Extracted data START
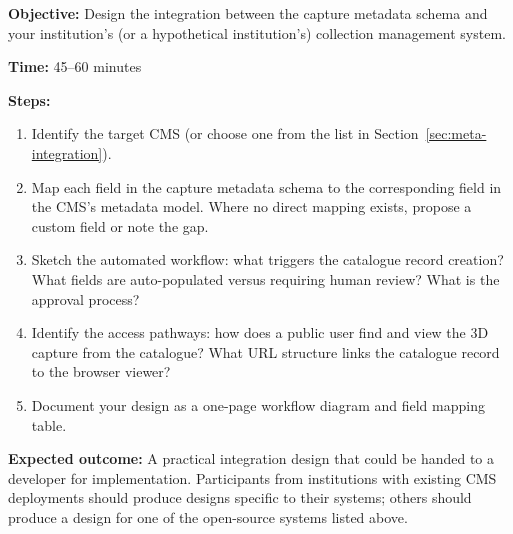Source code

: \begin{tcolorbox}[
  enhanced,
  colback=SuccessGreen!8,
  colframe=SuccessGreen,
  fonttitle=\bfseries\sffamily,
  title={Exercise 5.2: Catalogue Integration Design},
  sharp corners=south,
  boxrule=0.6pt
]
\textbf{Objective:} Design the integration between the capture metadata schema and your institution's (or a hypothetical institution's) collection management system.

\textbf{Time:} 45--60 minutes

\textbf{Steps:}
\begin{enumerate}
  \item Identify the target CMS (or choose one from the list in Section~\ref{sec:meta-integration}).
  \item Map each field in the capture metadata schema to the corresponding field in the CMS's metadata model. Where no direct mapping exists, propose a custom field or note the gap.
  \item Sketch the automated workflow: what triggers the catalogue record creation? What fields are auto-populated versus requiring human review? What is the approval process?
  \item Identify the access pathways: how does a public user find and view the 3D capture from the catalogue? What URL structure links the catalogue record to the browser viewer?
  \item Document your design as a one-page workflow diagram and field mapping table.
\end{enumerate}

\textbf{Expected outcome:} A practical integration design that could be handed to a developer for implementation. Participants from institutions with existing CMS deployments should produce designs specific to their systems; others should produce a design for one of the open-source systems listed above.
\end{tcolorbox}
Extracted data END
_Goal of the exercise_
In the entries above, copy the lines from the one that contains "Identify the target" through the last line, exactly as they appear.

_Solved problem_
  \item Identify the target CMS (or choose one from the list in Section~\ref{sec:meta-integration}).
  \item Map each field in the capture metadata schema to the corresponding field in the CMS's metadata model. Where no direct mapping exists, propose a custom field or note the gap.
  \item Sketch the automated workflow: what triggers the catalogue record creation? What fields are auto-populated versus requiring human review? What is the approval process?
  \item Identify the access pathways: how does a public user find and view the 3D capture from the catalogue? What URL structure links the catalogue record to the browser viewer?
  \item Document your design as a one-page workflow diagram and field mapping table.
\end{enumerate}

\textbf{Expected outcome:} A practical integration design that could be handed to a developer for implementation. Participants from institutions with existing CMS deployments should produce designs specific to their systems; others should produce a design for one of the open-source systems listed above.
\end{tcolorbox}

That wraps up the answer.